In-Ground, Plaster 34x18 3.5-6' deep, Sta-rite P2R A5D-120L pump, A.O. Smith centurion 1HP (uprated 1.25HP) motor,Hayward S244S filter(new 2011), Rainbow Lifegard Chlorine/Bomine feeder; new replastered June 2010
Location: Houston, Texas USA

Who to believe - "byhand" or computerized water test?

Postby Henry_R » Wed 27 Jul, 2011 19:30

Ok, I didn't find another place to ask this so I put it here. I am helping maintain a community HOA pool.
(I had to do this a couple of years ago whilst we were not using the pool since it needed replastering. So I know a little about how to do it but I'm no expert.)

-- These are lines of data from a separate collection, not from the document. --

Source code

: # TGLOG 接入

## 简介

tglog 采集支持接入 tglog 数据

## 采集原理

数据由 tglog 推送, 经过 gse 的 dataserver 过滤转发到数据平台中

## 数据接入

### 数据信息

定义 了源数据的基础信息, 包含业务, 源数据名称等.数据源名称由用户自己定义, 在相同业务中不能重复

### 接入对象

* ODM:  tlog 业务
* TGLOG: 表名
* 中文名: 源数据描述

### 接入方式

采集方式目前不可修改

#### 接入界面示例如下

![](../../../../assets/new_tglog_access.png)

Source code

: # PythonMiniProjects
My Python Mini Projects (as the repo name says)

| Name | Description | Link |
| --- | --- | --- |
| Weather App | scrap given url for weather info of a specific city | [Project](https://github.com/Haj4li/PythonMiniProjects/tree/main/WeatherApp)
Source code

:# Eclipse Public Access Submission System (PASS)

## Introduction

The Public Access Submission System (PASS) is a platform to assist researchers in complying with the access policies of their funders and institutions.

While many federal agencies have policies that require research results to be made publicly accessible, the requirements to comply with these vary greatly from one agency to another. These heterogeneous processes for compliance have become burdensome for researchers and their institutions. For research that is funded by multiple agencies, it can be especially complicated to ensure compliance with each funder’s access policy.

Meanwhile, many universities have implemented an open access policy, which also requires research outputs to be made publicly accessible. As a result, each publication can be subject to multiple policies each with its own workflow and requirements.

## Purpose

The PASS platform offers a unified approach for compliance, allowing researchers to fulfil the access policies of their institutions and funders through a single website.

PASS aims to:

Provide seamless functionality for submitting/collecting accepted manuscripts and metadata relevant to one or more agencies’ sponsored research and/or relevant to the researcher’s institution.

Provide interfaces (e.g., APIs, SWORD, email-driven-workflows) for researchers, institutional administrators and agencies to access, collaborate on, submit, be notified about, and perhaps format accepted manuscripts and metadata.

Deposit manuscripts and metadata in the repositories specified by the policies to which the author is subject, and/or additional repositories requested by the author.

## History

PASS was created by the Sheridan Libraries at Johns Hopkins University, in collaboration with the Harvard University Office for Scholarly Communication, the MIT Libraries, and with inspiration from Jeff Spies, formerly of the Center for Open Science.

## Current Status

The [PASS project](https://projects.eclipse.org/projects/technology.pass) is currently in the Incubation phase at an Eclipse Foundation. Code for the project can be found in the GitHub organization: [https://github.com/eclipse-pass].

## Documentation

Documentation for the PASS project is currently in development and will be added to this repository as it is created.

It is a Plaster/Gunite pool. 36'x18' 3.5' to 6' deep. Details should show up in my profile. We just bought a new Hayward sand filter w/ side multiport side mount valve over Memorial Day weekend. It has worked well so far as I can tell. The old filter was as much as 25 year old and the sand of indeterminant age.

Our pool man failed us two weeks ago (July 11th) by letting our pool turn green for the third time in 8 weeks through the tablet feeder going empty. He's been fired when he gave us too many excuses and failed to show up.
Until we find another service we can afford we have to do this ourselves. We had the water tested at a Leslie's pools store which determined the CYA was >100ppm and phosphates were >1000 while chlorine was <1 or 0. This explained the green. That was two weeks ago on Thursday the 14th. They sold us some PhosFree, NoMorProblems and algaecide along with some trichlor and 73% cal-hypo. We also bought a vacuum and hose.

We had a company to bid on the pool who wanted to charge way too much for our meger budget, but they told us we should drain 2 feet of water out to get the CYA down. We did this Saturday(16th) and filled it back up. Using the cal-hypo shock and trichlor tablets in the feeder set at #2 on a scale of 0-10. Vacuumed the dead algae off the bottom. It has remained clean of algae, but not fully clear. Chlorine was in the 2-4 range on Monday (18th) after we refilled it. We've had swimmers in there with no issues nor complaints reported. I put some shock (about 1lb or so) in early on this past Sunday (24th) morning since we had a large amount of bathers on Saturday night and were expecting a small pool party on Sunday evening.

The only thing that has been a concern is that the water is not fullly clear. The bottom drain is barely visible whereas before the issue with the green pool is was usually crystal clear. We are only using the skimmer the bottom drain has been plugged up since the 1980s due to a leak.

Now today (27th), I took a sample of water to a pool store I trust. The last time I went there they were doing the tests by hand. Now they're using a computerized tester (ClearCare(tm) Expert) which shows the TC=9.89(high), FAC=9.89(high), CC=0, TA=113,pH=7.6, CH=363, CYA=47,Copper=0,Iron=0,TDS=1000, Saturation Index=0.3
The man put drops of water on a machine which gave a reading on the computer. Not just entering it manually as I've seen most times.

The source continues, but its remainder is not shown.